Cant find this less than 24" rule. If you find it please let me know.


----------



## Navyguy (Mar 15, 2010)

Try 4-004 (13)



CEC Section 4 said:


> 13) Where multi-conductor cables are run in contact for distances greater than 600 mm, the ampacity of the conductors shall be corrected by applying the correction factors from Table 5C based on the total number of conductors in the cables.


Cheers
John


----------



## eddy current (Feb 28, 2009)

Navyguy said:


> Try 4-004 (13)
> 
> 
> 
> ...


That rule does not say we do not have to derate conductors in short raceways.

That rule applies to multi conductor cables run in contact with each other.


----------



## MikeFL (Apr 16, 2016)

Around here we've always converted the old panel to be the j-box and make up all the connections in there, then run to the new box. 

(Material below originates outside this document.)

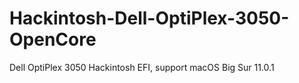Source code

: # Hackintosh-Dell-OptiPlex-3050-OpenCore
Dell OptiPlex 3050 Hackintosh EFI, support macOS Big Sur 11.0.1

In the pictures posted in this thread it does look nice to add a wireway.


----------



## Navyguy (Mar 15, 2010)

eddy current said:


> That rule does not say we do not have to derate conductors in short raceways.
> 
> That rule applies to multi conductor cables run in contact with each other.


You are right. I am sure there is another rule but I cannot seem to find it now.

Perhaps it is an old rule, or one that is made up...

I would have bet the farm that there was something that stated that conduits and fittings used for mechanical protection and joining electrical equipment less then 24" were not subject to derating rules; that is not just something I would have made up, but perhaps it is rule that no longer exists.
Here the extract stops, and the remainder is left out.